Input for this task:
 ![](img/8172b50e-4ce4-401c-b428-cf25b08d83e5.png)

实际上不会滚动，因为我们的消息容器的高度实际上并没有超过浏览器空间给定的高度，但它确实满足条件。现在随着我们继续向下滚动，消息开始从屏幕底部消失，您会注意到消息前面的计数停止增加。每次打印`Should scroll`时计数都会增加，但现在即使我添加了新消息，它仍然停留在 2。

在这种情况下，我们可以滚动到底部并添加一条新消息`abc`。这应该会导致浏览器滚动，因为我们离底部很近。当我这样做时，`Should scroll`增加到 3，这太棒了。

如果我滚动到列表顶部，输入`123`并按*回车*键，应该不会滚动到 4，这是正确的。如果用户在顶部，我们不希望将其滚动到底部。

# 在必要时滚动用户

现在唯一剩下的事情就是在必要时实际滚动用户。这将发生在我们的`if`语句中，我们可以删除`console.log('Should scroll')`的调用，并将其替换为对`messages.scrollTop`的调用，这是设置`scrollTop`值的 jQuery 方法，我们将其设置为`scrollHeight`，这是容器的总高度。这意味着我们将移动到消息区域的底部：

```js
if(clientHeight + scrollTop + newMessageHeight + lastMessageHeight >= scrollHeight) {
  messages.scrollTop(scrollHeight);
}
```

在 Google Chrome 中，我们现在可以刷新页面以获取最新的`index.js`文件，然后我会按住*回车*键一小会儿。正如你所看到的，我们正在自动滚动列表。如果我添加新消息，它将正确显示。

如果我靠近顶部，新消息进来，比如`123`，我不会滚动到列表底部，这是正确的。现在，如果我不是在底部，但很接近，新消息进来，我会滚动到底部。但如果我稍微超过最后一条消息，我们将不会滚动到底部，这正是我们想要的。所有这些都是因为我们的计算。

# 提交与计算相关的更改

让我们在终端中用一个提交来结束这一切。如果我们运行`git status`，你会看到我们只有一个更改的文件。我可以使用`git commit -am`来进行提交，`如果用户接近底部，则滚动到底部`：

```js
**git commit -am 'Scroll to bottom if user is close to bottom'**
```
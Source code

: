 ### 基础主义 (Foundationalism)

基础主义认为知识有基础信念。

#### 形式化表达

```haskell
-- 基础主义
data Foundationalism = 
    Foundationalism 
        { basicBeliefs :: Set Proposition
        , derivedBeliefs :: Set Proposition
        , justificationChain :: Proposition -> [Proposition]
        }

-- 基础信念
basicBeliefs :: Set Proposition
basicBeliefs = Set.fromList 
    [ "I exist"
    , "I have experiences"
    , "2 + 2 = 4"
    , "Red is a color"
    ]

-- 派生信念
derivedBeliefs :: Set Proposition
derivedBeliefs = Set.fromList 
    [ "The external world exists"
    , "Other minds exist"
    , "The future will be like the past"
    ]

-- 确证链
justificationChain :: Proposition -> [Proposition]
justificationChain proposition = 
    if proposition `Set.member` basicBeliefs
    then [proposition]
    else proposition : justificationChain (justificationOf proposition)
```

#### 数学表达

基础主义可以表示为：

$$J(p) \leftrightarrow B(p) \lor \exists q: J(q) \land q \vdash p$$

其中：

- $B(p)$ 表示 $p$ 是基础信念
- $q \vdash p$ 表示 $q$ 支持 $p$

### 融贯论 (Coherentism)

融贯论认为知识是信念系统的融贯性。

Task item: Output the entire listing above exactly, keeping each line as it is.

Task solution:
 ![](img/8172b50e-4ce4-401c-b428-cf25b08d83e5.png)

实际上不会滚动，因为我们的消息容器的高度实际上并没有超过浏览器空间给定的高度，但它确实满足条件。现在随着我们继续向下滚动，消息开始从屏幕底部消失，您会注意到消息前面的计数停止增加。每次打印`Should scroll`时计数都会增加，但现在即使我添加了新消息，它仍然停留在 2。

在这种情况下，我们可以滚动到底部并添加一条新消息`abc`。这应该会导致浏览器滚动，因为我们离底部很近。当我这样做时，`Should scroll`增加到 3，这太棒了。

如果我滚动到列表顶部，输入`123`并按*回车*键，应该不会滚动到 4，这是正确的。如果用户在顶部，我们不希望将其滚动到底部。

# 在必要时滚动用户

现在唯一剩下的事情就是在必要时实际滚动用户。这将发生在我们的`if`语句中，我们可以删除`console.log('Should scroll')`的调用，并将其替换为对`messages.scrollTop`的调用，这是设置`scrollTop`值的 jQuery 方法，我们将其设置为`scrollHeight`，这是容器的总高度。这意味着我们将移动到消息区域的底部：

```js
if(clientHeight + scrollTop + newMessageHeight + lastMessageHeight >= scrollHeight) {
  messages.scrollTop(scrollHeight);
}
```

在 Google Chrome 中，我们现在可以刷新页面以获取最新的`index.js`文件，然后我会按住*回车*键一小会儿。正如你所看到的，我们正在自动滚动列表。如果我添加新消息，它将正确显示。

如果我靠近顶部，新消息进来，比如`123`，我不会滚动到列表底部，这是正确的。现在，如果我不是在底部，但很接近，新消息进来，我会滚动到底部。但如果我稍微超过最后一条消息，我们将不会滚动到底部，这正是我们想要的。所有这些都是因为我们的计算。

# 提交与计算相关的更改

让我们在终端中用一个提交来结束这一切。如果我们运行`git status`，你会看到我们只有一个更改的文件。我可以使用`git commit -am`来进行提交，`如果用户接近底部，则滚动到底部`：

```js
**git commit -am 'Scroll to bottom if user is close to bottom'**
```
Source code

: ### 基础主义 (Foundationalism)

基础主义认为知识有基础信念。

#### 形式化表达

```haskell
-- 基础主义
data Foundationalism = 
    Foundationalism 
        { basicBeliefs :: Set Proposition
        , derivedBeliefs :: Set Proposition
        , justificationChain :: Proposition -> [Proposition]
        }

-- 基础信念
basicBeliefs :: Set Proposition
basicBeliefs = Set.fromList 
    [ "I exist"
    , "I have experiences"
    , "2 + 2 = 4"
    , "Red is a color"
    ]

-- 派生信念
derivedBeliefs :: Set Proposition
derivedBeliefs = Set.fromList 
    [ "The external world exists"
    , "Other minds exist"
    , "The future will be like the past"
    ]

-- 确证链
justificationChain :: Proposition -> [Proposition]
justificationChain proposition = 
    if proposition `Set.member` basicBeliefs
    then [proposition]
    else proposition : justificationChain (justificationOf proposition)
```

#### 数学表达

基础主义可以表示为：

$$J(p) \leftrightarrow B(p) \lor \exists q: J(q) \land q \vdash p$$

其中：

- $B(p)$ 表示 $p$ 是基础信念
- $q \vdash p$ 表示 $q$ 支持 $p$

### 融贯论 (Coherentism)

融贯论认为知识是信念系统的融贯性。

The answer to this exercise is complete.